Kelsey’s name helped. He was a known bad man—not only a bad man with a gun, but an outlaw. In those days, when you said somebody was a bad man you did not mean that he was necessarily an evil man. It might just mean that he was a bad man to tangle with. Kelsey was all of that, but he was more. LaSalle Prince had an even worse reputation, and Andy Miller was a bad one, too.
“When you pick your enemies,” the marshal said, “you pick them tough.”
“They picked me,” I said. “I came to Wyoming to ranch, and if there’s trouble it will be because they come riding to fetch it.”
The marshal tipped his hatbrim down. “So happens,” he said, “that I’ve got a lobster up there in my jail right about now that might be just the man you want.”
“In jail?” I sounded skeptical.
“Don’t worry. I wouldn’t point you down the wrong trail. He’s a good man.” He grinned at me. “He’s just full of cockleburs and sand, and he wants to fight everybody in town.
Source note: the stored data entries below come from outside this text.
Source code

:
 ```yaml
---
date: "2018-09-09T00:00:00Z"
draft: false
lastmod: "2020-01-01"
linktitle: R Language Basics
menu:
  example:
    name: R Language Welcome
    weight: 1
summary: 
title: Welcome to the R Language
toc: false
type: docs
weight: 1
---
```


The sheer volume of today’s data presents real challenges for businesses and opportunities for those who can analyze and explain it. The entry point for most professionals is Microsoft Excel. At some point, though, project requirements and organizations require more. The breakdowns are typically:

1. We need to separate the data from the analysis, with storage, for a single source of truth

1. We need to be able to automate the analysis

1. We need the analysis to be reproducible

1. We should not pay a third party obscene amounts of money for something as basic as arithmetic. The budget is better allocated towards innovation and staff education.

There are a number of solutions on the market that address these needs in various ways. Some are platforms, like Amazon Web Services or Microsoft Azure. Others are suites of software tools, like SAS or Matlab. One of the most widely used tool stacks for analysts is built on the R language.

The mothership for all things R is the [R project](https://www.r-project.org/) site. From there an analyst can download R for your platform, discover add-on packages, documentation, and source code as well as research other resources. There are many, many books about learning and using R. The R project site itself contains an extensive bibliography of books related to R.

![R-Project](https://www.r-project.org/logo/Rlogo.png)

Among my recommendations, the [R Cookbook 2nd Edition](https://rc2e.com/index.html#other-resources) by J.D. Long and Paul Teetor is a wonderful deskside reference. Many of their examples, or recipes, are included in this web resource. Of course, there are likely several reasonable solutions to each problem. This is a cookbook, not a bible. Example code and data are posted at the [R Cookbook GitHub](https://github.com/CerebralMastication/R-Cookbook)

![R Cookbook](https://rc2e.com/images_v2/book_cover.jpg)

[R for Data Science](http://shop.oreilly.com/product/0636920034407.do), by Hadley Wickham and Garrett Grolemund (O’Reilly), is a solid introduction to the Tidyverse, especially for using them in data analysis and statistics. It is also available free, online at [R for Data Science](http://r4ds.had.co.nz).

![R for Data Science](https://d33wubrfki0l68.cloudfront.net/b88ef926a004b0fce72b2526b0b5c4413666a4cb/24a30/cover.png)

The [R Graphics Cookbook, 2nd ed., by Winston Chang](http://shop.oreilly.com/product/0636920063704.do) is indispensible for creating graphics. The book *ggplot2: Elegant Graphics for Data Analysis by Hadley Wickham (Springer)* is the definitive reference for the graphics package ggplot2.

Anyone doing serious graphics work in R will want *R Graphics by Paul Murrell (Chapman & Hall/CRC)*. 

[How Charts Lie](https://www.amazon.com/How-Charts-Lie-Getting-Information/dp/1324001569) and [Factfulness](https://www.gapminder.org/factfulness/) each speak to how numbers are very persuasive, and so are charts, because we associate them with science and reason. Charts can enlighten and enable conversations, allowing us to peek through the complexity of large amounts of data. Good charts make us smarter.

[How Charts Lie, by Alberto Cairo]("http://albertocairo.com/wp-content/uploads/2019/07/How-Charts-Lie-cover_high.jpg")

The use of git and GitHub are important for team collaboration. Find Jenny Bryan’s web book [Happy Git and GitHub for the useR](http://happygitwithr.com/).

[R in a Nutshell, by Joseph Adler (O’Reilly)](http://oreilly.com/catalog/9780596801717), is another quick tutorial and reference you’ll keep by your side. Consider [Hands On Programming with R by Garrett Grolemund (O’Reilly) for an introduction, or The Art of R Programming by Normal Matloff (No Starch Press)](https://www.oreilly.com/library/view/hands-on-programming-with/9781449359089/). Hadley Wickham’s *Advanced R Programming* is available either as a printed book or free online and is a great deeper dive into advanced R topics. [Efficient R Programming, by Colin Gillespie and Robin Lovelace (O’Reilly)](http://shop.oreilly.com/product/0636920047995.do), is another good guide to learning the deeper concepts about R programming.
But I happen to know that out on the range he’s a first-class cowhand.”
He reached into his pocket and took out a key. “He’s over at the jail, and his name is Corky Burdette. He can ride anything that wears hair, and he’ll fight anything that walks. You go let him out and tell him I said he was to go to work for you.”
“Marshal, there’s one more thing. Have you seen or heard anything of Bob Tarlton? Or Handy Corbin?”
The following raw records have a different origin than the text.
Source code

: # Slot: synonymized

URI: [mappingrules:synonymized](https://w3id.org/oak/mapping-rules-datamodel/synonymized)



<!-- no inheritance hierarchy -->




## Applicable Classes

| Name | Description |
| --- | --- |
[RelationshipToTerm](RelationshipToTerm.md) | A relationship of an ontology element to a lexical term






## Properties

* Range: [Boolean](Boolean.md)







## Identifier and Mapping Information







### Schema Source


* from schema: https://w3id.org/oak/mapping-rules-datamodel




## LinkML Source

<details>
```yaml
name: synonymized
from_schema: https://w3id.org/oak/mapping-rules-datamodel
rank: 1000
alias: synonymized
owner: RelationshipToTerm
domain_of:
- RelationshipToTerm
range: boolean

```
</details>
“Tarlton’s a cattle buyer, isn’t he?”
“He was…he’s my partner.”
“Good reputation.” He rolled his cigar in his lips. “I know Handy Corbin, too. What’s he to you?”
“He works for me. He’s a good hand.”
“Yes, he is that.” The marshal took his cigar from his mouth and glanced at me sharply. “Did you know he was a cousin to LaSalle Prince? They grew up together.”
Well, you could have knocked me down with a pencil, I was that surprised. I could only shake my head. Corbin had said nothing about knowing Prince. In fact, he had not said anything about himself at all, nor had I expected it.